O’Rourke reported raising $9.4 million in the first quarter of the year at an average contribution of $43 a pop — well short of Sanders’ $18 million and the $12 million Sen. Kamala Harris, D-Calif., said she raised.

But O’Rourke’s campaign noted that the Texan entered the race much later than the others, giving him only 18 days to fundraise before the March 31 deadline, compared with the 41 days Sanders had between his February launch and the end of the quarter or Harris’ 70 days following her January announcement.

O’Rourke raised about $522,000 per day, a faster clip than Sanders’ roughly $440,00 dollar-per-day rate or Harris’ approximately $170,000 per day.

Bernie was like a machine in 2016 when it came to raising money, and he pulled in a ton of it with dedicated donors who repeatedly gave, mostly in small amounts, during the entire campaign.

Beto O’Rourke had a similar appeal in Texas, raising more money than any U.S. Senate candidate in history. By all accounts, it appears that his donor base has followed him to his Presidential campaign and he has continued maintaining a connection with his supporters that some candidates can only fantasize about.

Beto’s numbers are impressive for the short amount of time he was in the campaign, but looking at the details does show some potential weakness, according to Business Insider:

Based on the campaign’s total, roughly two-thirds of O’Rourke’s haul came on the first day. The campaign raised $6.1 million in the first 24 hours since O’Rourke’s announcement, which means $3.3 million was raised over the next 17 days.

If two-thirds of Beto’s total was raised on the first day, that means his numbers could be substantially slowing and we won’t know how much until the end of the second quarter. As it stands now, he’s got a great headline and bragging rights about raising the most money per day out of all the candidates who have reported so far.

We’re still waiting for more numbers from the rest of the field, as noted:

With O’Rourke and Sanders’ numbers released, Democratic insiders are now most eager to see the results by the other best-known candidates, such as Sen. Cory Booker, D-N.J., and Sen. Elizabeth Warren, D-Mass., a one-time online fundraising juggernaut whose campaign has downplayed expectations in the wake of the controversy involving her Native American heritage.

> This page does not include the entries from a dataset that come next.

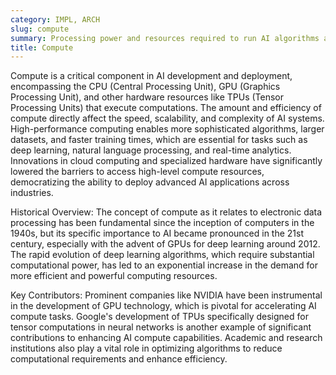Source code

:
 ```yaml
---
category: IMPL, ARCH
slug: compute
summary: Processing power and resources required to run AI algorithms and models.
title: Compute
---
```


Compute is a critical component in AI development and deployment, encompassing the CPU (Central Processing Unit), GPU (Graphics Processing Unit), and other hardware resources like TPUs (Tensor Processing Units) that execute computations. The amount and efficiency of compute directly affect the speed, scalability, and complexity of AI systems. High-performance computing enables more sophisticated algorithms, larger datasets, and faster training times, which are essential for tasks such as deep learning, natural language processing, and real-time analytics. Innovations in cloud computing and specialized hardware have significantly lowered the barriers to access high-level compute resources, democratizing the ability to deploy advanced AI applications across industries.

Historical Overview:
The concept of compute as it relates to electronic data processing has been fundamental since the inception of computers in the 1940s, but its specific importance to AI became pronounced in the 21st century, especially with the advent of GPUs for deep learning around 2012. The rapid evolution of deep learning algorithms, which require substantial computational power, has led to an exponential increase in the demand for more efficient and powerful computing resources.

Key Contributors:
Prominent companies like NVIDIA have been instrumental in the development of GPU technology, which is pivotal for accelerating AI compute tasks. Google's development of TPUs specifically designed for tensor computations in neural networks is another example of significant contributions to enhancing AI compute capabilities. Academic and research institutions also play a vital role in optimizing algorithms to reduce computational requirements and enhance efficiency.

From early indicators, it doesn’t seem like Booker, Warren, or Klobuchar will be putting up huge numbers that will rival the top three or four candidates. There’s only so much to go around right now with such a splintered field, and voters may be holding out to see how each candidate fares in the debates.

April 15 is the reporting deadline for all campaigns to have their detailed first quarter fundraising reports to the FEC.

3 COMMENTS

  1. I read that Beto O’Rourke transferred substantial leftover funds (i.e. millions) from his Senate campaign to his Presidential campaign when he first announced. If this is the case and if such transferred funds are being counted as funds raised, it would account for the high early figure reported for him.

    • Thanks for the tip I’ll look into this but I doubt those funds are being included since the full fundraising reports would show the origin of funds. If he was counting rolled over money his fundraising amounts would be suspect.

  2. “despite Mr. Sanders’s advantages, Mr. O’Rourke’s campaign touted, loudly, that he actually had out-raised Mr. Sanders in his first 24 hours as a candidate: $6.1 million to $6 million. But the new federal disclosures show that Mr. O’Rourke relied upon a bit of accounting finesse to score that headline: Nearly $300,000 of his first-day haul was actually general-election funds raised above the limit that he can spend in the primary contest.”